The paper would then appear to be about the cognitive dissonance of those professionals within the petroleum industry as they try to reconcile their work with reality. So, Adams could be right in a way that he does not expect. Here, I equate cognitive dissonance with defensive institutional work.

Lefsrud and Meyer (2012) write about their sample:

Given our nonprobability sample, there are limitations. First, though it is not our intent to generalize to larger populations but to create theoretical generalizability, response bias is still a possible concern. However, such concern is reduced by the accessibility of the survey to all APEGA members without any systematic exclusion, the fact that members were responding to a survey by their regulator as they normally would, the respectable size of our sample, and the apparent representativeness of respondents to the membership as a whole. Second, framings are socio-historical constructions — embedded in specific worldviews, social positions, and interests that are bounded in space and time. Thus, the specific socio-economic location of our group of experts — the constellation of professional designations and industries, and the relevance of the petroleum industry for Alberta — may influence the findings, especially the frequency of frames. In addition, while these experts’ framings may have represented those of October 2007 in Alberta, Canada, the science and policy positions may have since shifted there as elsewhere.

Emphasis Mine

I understand this to mean what Upton Sinclair once wrote:

It is difficult to get a man to understand something, when his salary depends on his not understanding it.

THis seems to accord with one of the conclusions to :

Third, we show that the consensus of IPCC experts meets a much larger, and again heterogenous, sceptical group of experts in the relevant industries and organizations (at least in Alberta) than is generally assumed.
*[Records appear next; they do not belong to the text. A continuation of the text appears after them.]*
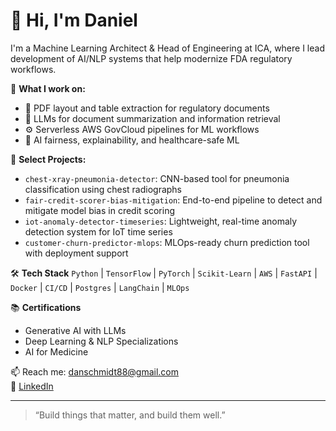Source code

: # 👋 Hi, I'm Daniel

I'm a Machine Learning Architect & Head of Engineering at ICA, where I lead development of AI/NLP systems that help modernize FDA regulatory workflows.

🔬 **What I work on:**
- 📄 PDF layout and table extraction for regulatory documents
- 🧠 LLMs for document summarization and information retrieval
- ⚙️ Serverless AWS GovCloud pipelines for ML workflows
- 🧪 AI fairness, explainability, and healthcare-safe ML

📌 **Select Projects:**
- `chest-xray-pneumonia-detector`: CNN-based tool for pneumonia classification using chest radiographs
- `fair-credit-scorer-bias-mitigation`: End-to-end pipeline to detect and mitigate model bias in credit scoring
- `iot-anomaly-detector-timeseries`: Lightweight, real-time anomaly detection system for IoT time series
- `customer-churn-predictor-mlops`: MLOps-ready churn prediction tool with deployment support

🛠️ **Tech Stack**
`Python` | `TensorFlow` | `PyTorch` | `Scikit-Learn` | `AWS` | `FastAPI` | `Docker` | `CI/CD` | `Postgres` | `LangChain` | `MLOps`

📚 **Certifications**
- Generative AI with LLMs
- Deep Learning & NLP Specializations
- AI for Medicine

📫 Reach me: danschmidt88@gmail.com  
🔗 [LinkedIn](https://www.linkedin.com/in/daniel-schmidt-574482b8)

---

> “Build things that matter, and build them well.”
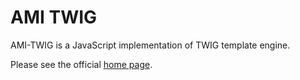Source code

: AMI TWIG
========

AMI-TWIG is a JavaScript implementation of TWIG template engine.

Please see the official [home page](http://www.cern.ch/ami/twig/).
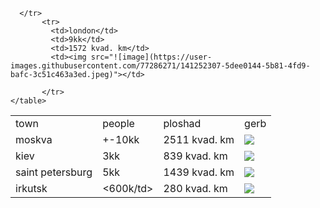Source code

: <html>
  <body>
    <table>
      <tr>
         <td>town</td>
         <td>people</td>
         <td> ploshad</td>
         <td>gerb</td>
      </tr>
      <tr>
         <td>moskva</td>
         <td>+-10kk</td>
         <td>2511 kvad. km</td>
         <td><img src="![image](https://user-images.githubusercontent.com/77286271/141250790-61a7cacb-a3ed-4f94-855d-528deabf63f2.png)"></td>
      </tr>     
      <tr>
         <td>kiev</td>
         <td>3kk</td>
         <td>839 kvad. km</td>
         <td><img src="![image](https://user-images.githubusercontent.com/77286271/141251017-6aa8f157-1ff6-48cf-b25c-10c9107df391.png)"></td>
      </tr>     
      <tr>
          <td>saint petersburg</td>
          <td>5kk</td>
          <td>1439 kvad. km</td>
          <td><img src="![image](https://user-images.githubusercontent.com/77286271/141251211-5321b009-b70c-44c5-8f09-a185013ec040.png)"></td>
      </tr>     
      <tr>
         <td>irkutsk</td>
         <td><600k/td>
         <td>280 kvad. km</td>
         <td><img src="![image](https://user-images.githubusercontent.com/77286271/141251641-e503247e-ac4e-4d30-8fba-eaf71d6034d3.png)"></td>
      
      </tr>
           <tr>
             <td>london</td>
             <td>9kk</td>
             <td>1572 kvad. km</td>
             <td><img src="![image](https://user-images.githubusercontent.com/77286271/141252307-5dee0144-5b81-4fd9-bafc-3c51c463a3ed.jpeg)"></td>
             
           </tr>
    </table>
  </body> 
</html>
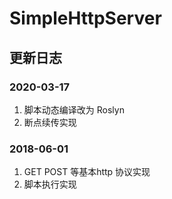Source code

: # SimpleHttpServer

## 更新日志

### 2020-03-17
1. 脚本动态编译改为 Roslyn
2. 断点续传实现

### 2018-06-01
1. GET POST 等基本http 协议实现
2. 脚本执行实现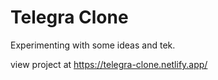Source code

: # Telegra Clone

Experimenting with some ideas and tek.

view project at https://telegra-clone.netlify.app/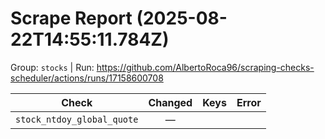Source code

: # Scrape Report (2025-08-22T14:55:11.784Z)

Group: `stocks`  |  Run: https://github.com/AlbertoRoca96/scraping-checks-scheduler/actions/runs/17158600708

| Check | Changed | Keys | Error |
|---|:---:|:--|:--|
| `stock_ntdoy_global_quote` | — |  |  |
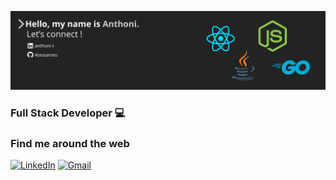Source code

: ![Banner](Anthoni.png)

### Full Stack Developer 💻

### Find me around the web
[![LinkedIn](https://img.shields.io/badge/-LinkedIn-0A66C2?logo=linkedin&logoColor=white&style=flat)](https://www.linkedin.com/in/anthoni-t/)
[![Gmail](https://img.shields.io/badge/-Gmail-EA4335?logo=gmail&logoColor=white&style=flat)](mailto:anthoni.tessaroto@gmail.com)


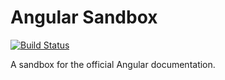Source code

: # Angular Sandbox
[![Build Status](https://travis-ci.com/xgirma/angular_sandbox.svg?branch=master)](https://travis-ci.com/xgirma/angular_sandbox)

A sandbox for the official Angular documentation.
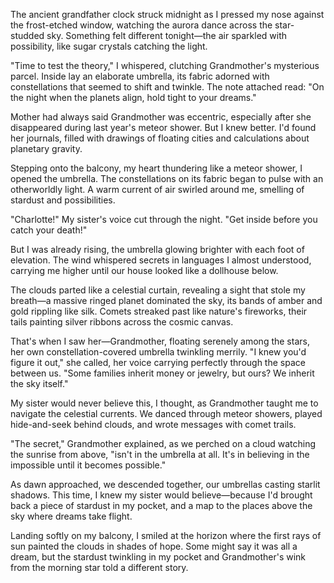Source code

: The ancient grandfather clock struck midnight as I pressed my nose against the frost-etched window, watching the aurora dance across the star-studded sky. Something felt different tonight—the air sparkled with possibility, like sugar crystals catching the light.

"Time to test the theory," I whispered, clutching Grandmother's mysterious parcel. Inside lay an elaborate umbrella, its fabric adorned with constellations that seemed to shift and twinkle. The note attached read: "On the night when the planets align, hold tight to your dreams."

Mother had always said Grandmother was eccentric, especially after she disappeared during last year's meteor shower. But I knew better. I'd found her journals, filled with drawings of floating cities and calculations about planetary gravity.

Stepping onto the balcony, my heart thundering like a meteor shower, I opened the umbrella. The constellations on its fabric began to pulse with an otherworldly light. A warm current of air swirled around me, smelling of stardust and possibilities.

"Charlotte!" My sister's voice cut through the night. "Get inside before you catch your death!"

But I was already rising, the umbrella glowing brighter with each foot of elevation. The wind whispered secrets in languages I almost understood, carrying me higher until our house looked like a dollhouse below.

The clouds parted like a celestial curtain, revealing a sight that stole my breath—a massive ringed planet dominated the sky, its bands of amber and gold rippling like silk. Comets streaked past like nature's fireworks, their tails painting silver ribbons across the cosmic canvas.

That's when I saw her—Grandmother, floating serenely among the stars, her own constellation-covered umbrella twinkling merrily. "I knew you'd figure it out," she called, her voice carrying perfectly through the space between us. "Some families inherit money or jewelry, but ours? We inherit the sky itself."

My sister would never believe this, I thought, as Grandmother taught me to navigate the celestial currents. We danced through meteor showers, played hide-and-seek behind clouds, and wrote messages with comet trails.

"The secret," Grandmother explained, as we perched on a cloud watching the sunrise from above, "isn't in the umbrella at all. It's in believing in the impossible until it becomes possible."

As dawn approached, we descended together, our umbrellas casting starlit shadows. This time, I knew my sister would believe—because I'd brought back a piece of stardust in my pocket, and a map to the places above the sky where dreams take flight.

Landing softly on my balcony, I smiled at the horizon where the first rays of sun painted the clouds in shades of hope. Some might say it was all a dream, but the stardust twinkling in my pocket and Grandmother's wink from the morning star told a different story.
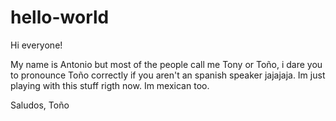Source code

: # hello-world

Hi everyone!

My name is Antonio but most of the people call me Tony or Toño, i dare you to pronounce Toño correctly if you aren't an spanish speaker jajajaja. Im just playing with this stuff rigth now. Im mexican too.

Saludos, Toño
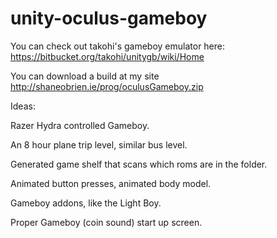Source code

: unity-oculus-gameboy
====================



You can check out takohi's gameboy emulator here: https://bitbucket.org/takohi/unitygb/wiki/Home

You can download a build at my site http://shaneobrien.ie/prog/oculusGameboy.zip

Ideas:

Razer Hydra controlled Gameboy.

An 8 hour plane trip level, similar bus level.

Generated game shelf that scans which roms are in the folder.

Animated button presses, animated body model.

Gameboy addons, like the Light Boy.

Proper Gameboy (coin sound) start up screen.
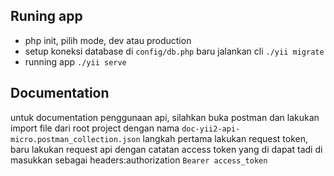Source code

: ## Runing app

- php init, pilih mode, dev atau production
- setup koneksi database di `config/db.php` baru jalankan cli `./yii migrate `
- running app `./yii serve`

## Documentation

untuk documentation penggunaan api, silahkan buka postman dan lakukan import file dari root project dengan nama `doc-yii2-api-micro.postman_collection.json`
langkah pertama lakukan request token, baru lakukan request api dengan catatan access token yang di dapat tadi di masukkan sebagai headers:authorization `Bearer access_token`
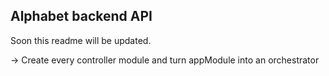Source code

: ## Alphabet backend API

Soon this readme will be updated.

-> Create every controller module and turn appModule into an orchestrator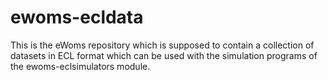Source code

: ewoms-ecldata
=============

This is the eWoms repository which is supposed to contain a collection
of datasets in ECL format which can be used with the simulation
programs of the ewoms-eclsimulators module.
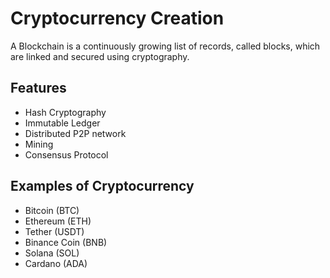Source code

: # Cryptocurrency Creation

A Blockchain is a continuously growing list of records, called blocks, which are linked and secured using cryptography.

## Features
* Hash Cryptography
* Immutable Ledger
* Distributed P2P network
* Mining
* Consensus Protocol

## Examples of Cryptocurrency
* Bitcoin (BTC)
* Ethereum (ETH)
* Tether (USDT)
* Binance Coin (BNB)
* Solana (SOL)
* Cardano (ADA)

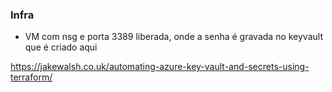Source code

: ### Infra

* VM com nsg e porta 3389 liberada, onde a senha é gravada no keyvault que é criado aqui

https://jakewalsh.co.uk/automating-azure-key-vault-and-secrets-using-terraform/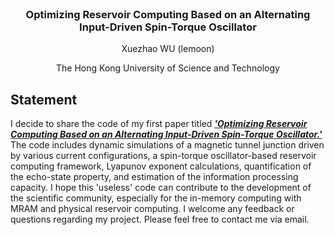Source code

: <div id="top"></div>
<br />
<div align="center">
  <a href="https://github.com/leamoon/ESN_mtj"></a>
  <h3 align="center"> Optimizing Reservoir Computing Based on an Alternating Input-Driven Spin-Torque Oscillator</h3>
  <p align="center"></p>
    Xuezhao WU (lemoon)
  </p>
  <p align="center"></p>
    The Hong Kong University of Science and Technology
  </p>
</div>

## Statement

I decide to share the code of my first paper titled [***'Optimizing Reservoir Computing Based on an Alternating Input-Driven Spin-Torque Oscillator.'***](https://journals.aps.org/prapplied/abstract/10.1103/PhysRevApplied.20.024069) The code includes dynamic simulations of a magnetic tunnel junction driven by various current configurations, a spin-torque oscillator-based reservoir computing framework, Lyapunov exponent calculations, quantification of the echo-state property, and estimation of the information processing capacity. I hope this 'useless' code can contribute to the development of the scientific community, especially for the in-memory computing with MRAM and physical reservoir computing. I welcome any feedback or questions regarding my project. Please feel free to contact me via email.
We find that climate science scepticism is not limited to the scientifically illiterate (per Hoffman, 2011a), but well ensconced within this group of professional experts with scientific training — who work as leaders or advisors to management in governmental, non-governmental, and corporate organizations. Following Levy and Rothenberg’s (2002) examination of the automotive industry, we find that professional experts employed in the petroleum industry are more likely to be sceptical of the IPCC and of anthropogenic climate change. Given this, the defensive institutional work of these professionals to maintain existing institutions clearly exceeds the mere maintenance of ‘routines and rituals of their reproduction’ (Lawrence & Suddaby, 2006, p. 234). Marquis and Lounsbury (2007) suggest that banking professionals are more able to resist due to their stronger professional identity; Jonsson (2009) finds that professional resistance differs across firms, depending upon the relative influence of professionals and the logics associated. Our research connects and extends these findings to understand how defensive institutional work is performed in response to insider-driven challenges. We find that the heterogeneity of professionals’ framings is a function of their degree of identification/mobilization with others (as suggested by Marquis & Lounsbury, 2007) but is also a function of their degree of defensiveness against others (as suggested by Maguire & Hardy, 2009), even other insiders. Further, these professionals’ framings are also linked to their position within their firm (as suggested by Jonsson, 2009), to their industry, and to the industry’s relevance for the region (Levy & Rothenberg, 2002). We discuss this in more detail below. Hence, our findings give greater granularity in understanding which professionals are more likely to resist, why and how they will resist, and who is more likely to be successful.

Emphasis Mine

In other words, the more strongly professionals identify with the petroleum industry, the more likely they are to be climate change skeptics. And the more strongly they identify with their profession, the more strongly they accept the consensus of climate science researchers. Thus, the cognitive dissonance appears to happen with the skeptics.